Priority: 4 (not blocking v0.8.0, but required before production use)

Labels: enhancement, tech-debt

Service(s) Affected: processor (Janitor)


1. Description

When the Janitor deletes old recordings from data/processed/ (based on retention thresholds), the corresponding audio clips extracted by analysis workers (BirdNET, BatDetect) remain orphaned on disk in their respective workspace directories (birdnet/clips/, batdetect/clips/).

These orphaned clips will accumulate indefinitely and waste NVMe storage.

2. Context & Root Cause Analysis

  • Component: Janitor (in services/processor/src/silvasonic/processor/janitor.py)
  • Mechanism: The Janitor currently deletes recordings based on local_deleted flag and age thresholds. It has no awareness of the detections.clip_path column or the analysis worker workspace directories.

The clip_path column was introduced in v0.8.0 (BirdNET milestone) to store relative paths to detection audio clips. The clips are stored in per-worker workspace directories (e.g., birdnet/clips/42_9000_12000_Turdus_merula.wav).

3. Impact / Consequences

  • Data Capture Integrity: No impact — this is a storage issue only.
  • System Stability: No immediate risk.
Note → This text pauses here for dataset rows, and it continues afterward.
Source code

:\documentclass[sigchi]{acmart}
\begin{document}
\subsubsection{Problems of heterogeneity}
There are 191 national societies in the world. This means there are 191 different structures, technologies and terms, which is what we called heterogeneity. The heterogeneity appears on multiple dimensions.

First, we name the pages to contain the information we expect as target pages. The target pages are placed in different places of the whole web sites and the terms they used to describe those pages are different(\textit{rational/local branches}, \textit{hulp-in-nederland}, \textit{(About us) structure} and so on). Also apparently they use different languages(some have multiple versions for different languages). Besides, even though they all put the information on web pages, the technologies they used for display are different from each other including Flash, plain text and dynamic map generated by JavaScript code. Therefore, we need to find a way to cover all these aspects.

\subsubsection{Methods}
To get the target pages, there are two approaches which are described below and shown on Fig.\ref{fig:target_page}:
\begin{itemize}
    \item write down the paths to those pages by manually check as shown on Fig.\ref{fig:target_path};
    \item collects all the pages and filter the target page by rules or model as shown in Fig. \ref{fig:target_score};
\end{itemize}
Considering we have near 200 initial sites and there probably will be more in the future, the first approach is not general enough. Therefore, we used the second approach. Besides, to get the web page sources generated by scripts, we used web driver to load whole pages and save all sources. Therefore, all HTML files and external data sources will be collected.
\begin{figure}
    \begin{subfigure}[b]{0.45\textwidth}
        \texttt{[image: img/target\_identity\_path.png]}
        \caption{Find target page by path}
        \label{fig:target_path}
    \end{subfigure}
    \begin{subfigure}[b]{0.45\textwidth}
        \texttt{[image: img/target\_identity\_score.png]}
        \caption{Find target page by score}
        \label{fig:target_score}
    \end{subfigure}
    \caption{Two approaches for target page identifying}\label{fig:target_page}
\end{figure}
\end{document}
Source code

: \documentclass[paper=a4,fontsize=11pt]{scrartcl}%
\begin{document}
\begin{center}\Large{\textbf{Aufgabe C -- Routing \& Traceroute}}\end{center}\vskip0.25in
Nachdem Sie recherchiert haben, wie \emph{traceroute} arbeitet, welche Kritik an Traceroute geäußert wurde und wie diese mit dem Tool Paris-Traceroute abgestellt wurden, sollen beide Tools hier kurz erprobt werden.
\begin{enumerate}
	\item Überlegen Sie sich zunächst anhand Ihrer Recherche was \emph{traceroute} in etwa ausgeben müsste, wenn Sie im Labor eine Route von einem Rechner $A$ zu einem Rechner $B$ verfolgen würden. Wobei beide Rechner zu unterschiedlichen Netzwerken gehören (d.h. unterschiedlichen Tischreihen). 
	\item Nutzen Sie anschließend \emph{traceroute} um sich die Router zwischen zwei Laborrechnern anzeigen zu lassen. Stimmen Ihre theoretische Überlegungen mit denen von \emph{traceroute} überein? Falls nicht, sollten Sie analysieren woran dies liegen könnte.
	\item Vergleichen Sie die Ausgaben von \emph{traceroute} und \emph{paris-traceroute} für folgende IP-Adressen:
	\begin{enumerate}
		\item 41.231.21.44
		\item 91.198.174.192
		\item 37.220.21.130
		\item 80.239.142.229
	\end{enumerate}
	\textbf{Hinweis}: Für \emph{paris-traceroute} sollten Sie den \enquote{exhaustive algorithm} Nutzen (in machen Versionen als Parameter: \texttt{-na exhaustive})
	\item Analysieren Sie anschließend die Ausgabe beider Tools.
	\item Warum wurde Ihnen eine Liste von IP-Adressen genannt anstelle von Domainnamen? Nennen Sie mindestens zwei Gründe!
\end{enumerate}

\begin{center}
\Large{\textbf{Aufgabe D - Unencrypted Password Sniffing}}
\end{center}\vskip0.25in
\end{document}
Long-term NVMe fill-up could trigger the Janitor's own warning thresholds.
  • Hardware Wear: Minimal — clips are small (~50–200 KB each), but accumulation over months is significant.

4. Steps to Reproduce

  1. Run BirdNET analysis on a set of recordings (v0.8.0+).
  2. Wait for the Janitor to delete old recordings past the retention threshold.
  3. Observe that birdnet/clips/ still contains WAV files for deleted recordings.

5. Expected Behavior

When the Janitor marks a recording as local_deleted=true and removes its audio files, it should also: 1. Query detections.clip_path for all detections referencing the deleted recording_id. 2. Delete the corresponding clip files from the analysis worker workspaces. 3. Set detections.clip_path = NULL for the affected rows (or leave as-is if the path is just a reference).

6. Proposed Solution

Extend the Janitor's deletion logic:

  1. Before deleting a recording's audio files, query all related detections:
    SELECT clip_path FROM detections WHERE recording_id = :id AND clip_path IS NOT NULL
    
  2. Delete each clip file from the corresponding workspace directory.
  3. Optionally null out the clip_path column to reflect the deletion.

The Janitor already has read-write access to the workspace. It would need an additional :z mount for birdnet/ and batdetect/ (or a shared parent mount).

Alternative: A separate cleanup cron job that finds clips with no matching recording_id (orphan detection). Simpler but less immediate.